Anyway, thinking about this and living my life the way I lived it over the past week makes me think about the ever-present concept of aesthetic.

Aesthetic seems to control my life, sometimes.

As background, right now I am very poor. I have very little money. At one time, I made a lot of money. At the time that I made a lot of money, I used to look at the people who were dressed all fancy, looking clean and crisp and dry-cleaned, and scoff at them for being petty and shallow and dull.

Then, last weekend, I went to Milwaukee, and spent the weekend with my family, as well as with my cousins and aunt and uncle in Chicago, and saw a lot of clean and crisp and dry-cleaned people, and I thought, "Hey! they look OK!"

Hence my (slight) change in aesthetic. I did not ask for it. I value my ability to change my mind once in a while, so don't fuck with me.

So I decided that I needed to do something to pull myself out of this dire poverty in which I am languishing.

Do not get me wrong. I still love my neighborhood. I am glad that I live close to the projects and the biggest crack corner in San Francisco and lots of resale shops and cheap food.
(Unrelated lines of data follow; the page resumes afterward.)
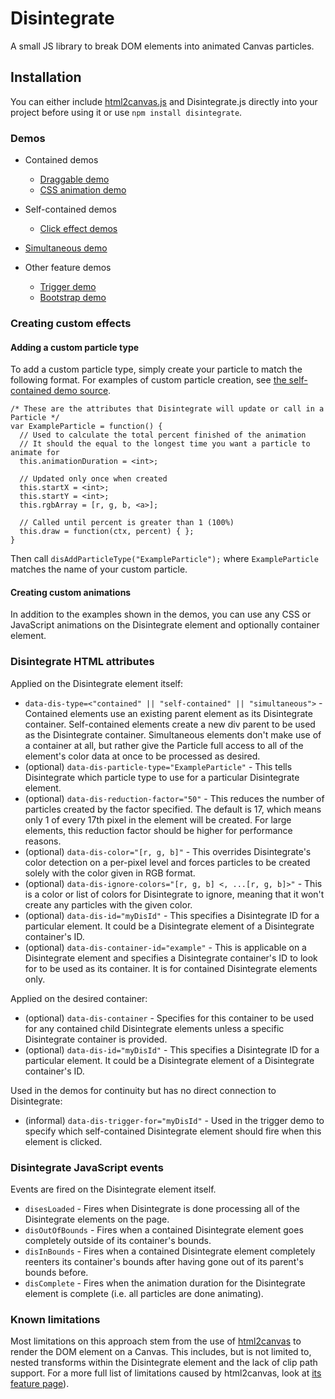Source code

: # Disintegrate
A small JS library to break DOM elements into animated Canvas particles.

## Installation

You can either include [html2canvas.js](https://github.com/niklasvh/html2canvas/releases) and Disintegrate.js directly into your project before using it or use `npm install disintegrate`. 

### Demos

- Contained demos
	- [Draggable demo](https://zachsaucier.github.io/Disintegrate/disintegrate-draggable.html)
	- [CSS animation demo](https://zachsaucier.github.io/Disintegrate/disintegrate-contain.html)

- Self-contained demos
	- [Click effect demos](https://zachsaucier.github.io/Disintegrate/disintegrate-self-contained.html)

- [Simultaneous demo](https://zachsaucier.github.io/Disintegrate/disintegrate-simultaneous.html)

- Other feature demos
	- [Trigger demo](https://zachsaucier.github.io/Disintegrate/disintegrate-trigger.html)
	- [Bootstrap demo](https://zachsaucier.github.io/Disintegrate/disintegrate-bootstrap.html)

### Creating custom effects


#### Adding a custom particle type

To add a custom particle type, simply create your particle to match the following format. For examples of custom particle creation, see [the self-contained demo source](https://github.com/ZachSaucier/Disintegrate/blob/gh-pages/disintegrate-self-contained.html). 

```
/* These are the attributes that Disintegrate will update or call in a Particle */
var ExampleParticle = function() {
  // Used to calculate the total percent finished of the animation
  // It should the equal to the longest time you want a particle to animate for
  this.animationDuration = <int>;

  // Updated only once when created
  this.startX = <int>;
  this.startY = <int>;
  this.rgbArray = [r, g, b, <a>];
  
  // Called until percent is greater than 1 (100%)
  this.draw = function(ctx, percent) { };
}
```

Then call `disAddParticleType("ExampleParticle");` where `ExampleParticle` matches the name of your custom particle.

#### Creating custom animations

In addition to the examples shown in the demos, you can use any CSS or JavaScript animations on the Disintegrate element and optionally container element. 

### Disintegrate HTML attributes

Applied on the Disintegrate element itself:

- `data-dis-type=<"contained" || "self-contained" || "simultaneous">` - Contained elements use an existing parent element as its Disintegrate container. Self-contained elements create a new div parent to be used as the Disintegrate container. Simultaneous elements don't make use of a container at all, but rather give the Particle full access to all of the element's color data at once to be processed as desired. 
- (optional) `data-dis-particle-type="ExampleParticle"` - This tells Disintegrate which particle type to use for a particular Disintegrate element. 
- (optional) `data-dis-reduction-factor="50"` - This reduces the number of particles created by the factor specified. The default is 17, which means only 1 of every 17th pixel in the element will be created. For large elements, this reduction factor should be higher for performance reasons. 
- (optional) `data-dis-color="[r, g, b]"` - This overrides Disintegrate's color detection on a per-pixel level and forces particles to be created solely with the color given in RGB format. 
- (optional) `data-dis-ignore-colors="[r, g, b] <, ...[r, g, b]>"` - This is a color or list of colors for Disintegrate to ignore, meaning that it won't create any particles with the given color. 
- (optional) `data-dis-id="myDisId"` - This specifies a Disintegrate ID for a particular element. It could be a Disintegrate element of a Disintegrate container's ID. 
- (optional) `data-dis-container-id="example"` - This is applicable on a Disintegrate element and specifies a Disintegrate container's ID to look for to be used as its container. It is for contained Disintegrate elements only. 

Applied on the desired container:

- (optional) `data-dis-container` - Specifies for this container to be used for any contained child Disintegrate elements unless a specific Disintegrate container is provided. 
- (optional) `data-dis-id="myDisId"` - This specifies a Disintegrate ID for a particular element. It could be a Disintegrate element of a Disintegrate container's ID. 

Used in the demos for continuity but has no direct connection to Disintegrate: 

- (informal) `data-dis-trigger-for="myDisId"` - Used in the trigger demo to specify which self-contained Disintegrate element should fire when this element is clicked. 

### Disintegrate JavaScript events

Events are fired on the Disintegrate element itself. 

- `disesLoaded` - Fires when Disintegrate is done processing all of the Disintegrate elements on the page. 
- `disOutOfBounds` - Fires when a contained Disintegrate element goes completely outside of its container's bounds. 
- `disInBounds` - Fires when a contained Disintegrate element completely reenters its container's bounds after having gone out of its parent's bounds before. 
- `disComplete` - Fires when the animation duration for the Disintegrate element is complete (i.e. all particles are done animating). 

### Known limitations

Most limitations on this approach stem from the use of [html2canvas](http://html2canvas.hertzen.com/) to render the DOM element on a Canvas. This includes, but is not limited to, nested transforms within the Disintegrate element and the lack of clip path support. For a more full list of limitations caused by html2canvas, look at [its feature page](http://html2canvas.hertzen.com/features/)).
But I do need to earn a little money now and then. Cyborganic does not seem to be helping me out too much in this regard.

I spent some time this week putting together my portfolio. And out of the blue, some really super-cool gigs appeared. I applied.
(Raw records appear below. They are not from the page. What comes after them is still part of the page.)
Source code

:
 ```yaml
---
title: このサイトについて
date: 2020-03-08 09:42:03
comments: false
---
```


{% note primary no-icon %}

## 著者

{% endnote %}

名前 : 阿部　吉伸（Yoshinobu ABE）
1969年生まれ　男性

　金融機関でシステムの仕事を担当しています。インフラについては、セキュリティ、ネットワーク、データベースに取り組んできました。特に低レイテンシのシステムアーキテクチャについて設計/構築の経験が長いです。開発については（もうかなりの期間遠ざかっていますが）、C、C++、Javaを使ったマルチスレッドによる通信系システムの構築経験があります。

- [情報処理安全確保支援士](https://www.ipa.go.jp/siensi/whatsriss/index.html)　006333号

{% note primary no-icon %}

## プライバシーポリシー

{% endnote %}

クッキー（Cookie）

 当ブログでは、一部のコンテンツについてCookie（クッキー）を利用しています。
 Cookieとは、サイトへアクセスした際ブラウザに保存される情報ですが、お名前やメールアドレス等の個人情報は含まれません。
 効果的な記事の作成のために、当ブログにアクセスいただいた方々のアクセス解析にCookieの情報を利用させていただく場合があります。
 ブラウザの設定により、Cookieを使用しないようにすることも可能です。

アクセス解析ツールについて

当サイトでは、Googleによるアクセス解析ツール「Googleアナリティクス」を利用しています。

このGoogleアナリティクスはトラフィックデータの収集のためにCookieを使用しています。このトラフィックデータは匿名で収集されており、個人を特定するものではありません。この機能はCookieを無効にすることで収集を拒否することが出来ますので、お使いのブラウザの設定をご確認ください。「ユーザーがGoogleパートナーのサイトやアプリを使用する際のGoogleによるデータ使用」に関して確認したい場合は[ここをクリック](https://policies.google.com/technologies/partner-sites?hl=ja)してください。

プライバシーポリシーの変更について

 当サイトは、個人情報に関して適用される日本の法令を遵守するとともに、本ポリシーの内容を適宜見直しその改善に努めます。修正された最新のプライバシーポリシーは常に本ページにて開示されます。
One day later, I landed one of the gigs. A temp postion at an advertising agency.

That job was ok, but I was working on the slowest damn machine in the world, that made my powerbook 540c feel like a top of the line sparc station when I got home. It was not pleasant.

Most interesting about this job were the belches.
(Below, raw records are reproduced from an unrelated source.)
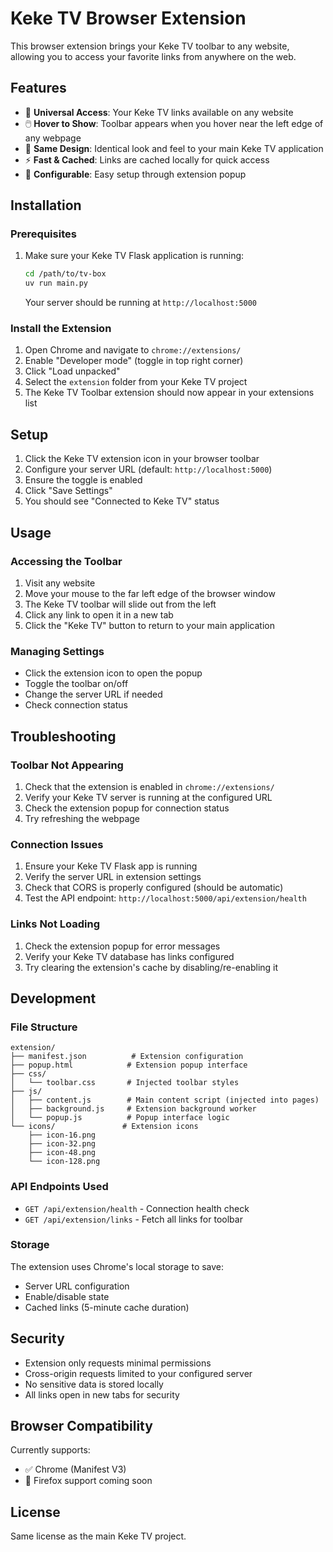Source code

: # Keke TV Browser Extension

This browser extension brings your Keke TV toolbar to any website, allowing you to access your favorite links from anywhere on the web.

## Features

- 🎯 **Universal Access**: Your Keke TV links available on any website
- 🖱️ **Hover to Show**: Toolbar appears when you hover near the left edge of any webpage
- 🎨 **Same Design**: Identical look and feel to your main Keke TV application
- ⚡ **Fast & Cached**: Links are cached locally for quick access
- 🔧 **Configurable**: Easy setup through extension popup

## Installation

### Prerequisites

1. Make sure your Keke TV Flask application is running:
   ```bash
   cd /path/to/tv-box
   uv run main.py
   ```
   Your server should be running at `http://localhost:5000`

### Install the Extension

1. Open Chrome and navigate to `chrome://extensions/`
2. Enable "Developer mode" (toggle in top right corner)
3. Click "Load unpacked"
4. Select the `extension` folder from your Keke TV project
5. The Keke TV Toolbar extension should now appear in your extensions list

## Setup

1. Click the Keke TV extension icon in your browser toolbar
2. Configure your server URL (default: `http://localhost:5000`)
3. Ensure the toggle is enabled
4. Click "Save Settings"
5. You should see "Connected to Keke TV" status

## Usage

### Accessing the Toolbar

1. Visit any website
2. Move your mouse to the far left edge of the browser window
3. The Keke TV toolbar will slide out from the left
4. Click any link to open it in a new tab
5. Click the "Keke TV" button to return to your main application

### Managing Settings

- Click the extension icon to open the popup
- Toggle the toolbar on/off
- Change the server URL if needed
- Check connection status

## Troubleshooting

### Toolbar Not Appearing

1. Check that the extension is enabled in `chrome://extensions/`
2. Verify your Keke TV server is running at the configured URL
3. Check the extension popup for connection status
4. Try refreshing the webpage

### Connection Issues

1. Ensure your Keke TV Flask app is running
2. Verify the server URL in extension settings
3. Check that CORS is properly configured (should be automatic)
4. Test the API endpoint: `http://localhost:5000/api/extension/health`

### Links Not Loading

1. Check the extension popup for error messages
2. Verify your Keke TV database has links configured
3. Try clearing the extension's cache by disabling/re-enabling it

## Development

### File Structure
```
extension/
├── manifest.json          # Extension configuration
├── popup.html            # Extension popup interface
├── css/
│   └── toolbar.css       # Injected toolbar styles
├── js/
│   ├── content.js        # Main content script (injected into pages)
│   ├── background.js     # Extension background worker
│   └── popup.js          # Popup interface logic
└── icons/               # Extension icons
    ├── icon-16.png
    ├── icon-32.png
    ├── icon-48.png
    └── icon-128.png
```

### API Endpoints Used

- `GET /api/extension/health` - Connection health check
- `GET /api/extension/links` - Fetch all links for toolbar

### Storage

The extension uses Chrome's local storage to save:
- Server URL configuration
- Enable/disable state
- Cached links (5-minute cache duration)

## Security

- Extension only requests minimal permissions
- Cross-origin requests limited to your configured server
- No sensitive data is stored locally
- All links open in new tabs for security

## Browser Compatibility

Currently supports:
- ✅ Chrome (Manifest V3)
- 🔄 Firefox support coming soon

## License

Same license as the main Keke TV project.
When I booted up the machine, it was in a state of eminating random belches. The belches had nothing to do with anything I was doing on the computer. Rather, the belches were randomly generated, and escalated both in ocurrence and in duration.

Everyone around me giggled at the belches. The belches were hilarious. My dear and beautiful and multi-talented friend weevil even started crying in laughter.

Ultimately, I was encouraged to turn off the belching. So I trashed the belch extension and rebooted (which, mind you, took at least 45 minutes). The belches went away. Call me a MacGoddess. But the belches went away.

Without belches, there was no laughter.

Without money, there is no clean and crisp.

Without a change in aesthetic, there is no surprise in life.

However, without a Y chromosome, there would still be variety.

And variety is indeed an aesthetic I usually enjoy.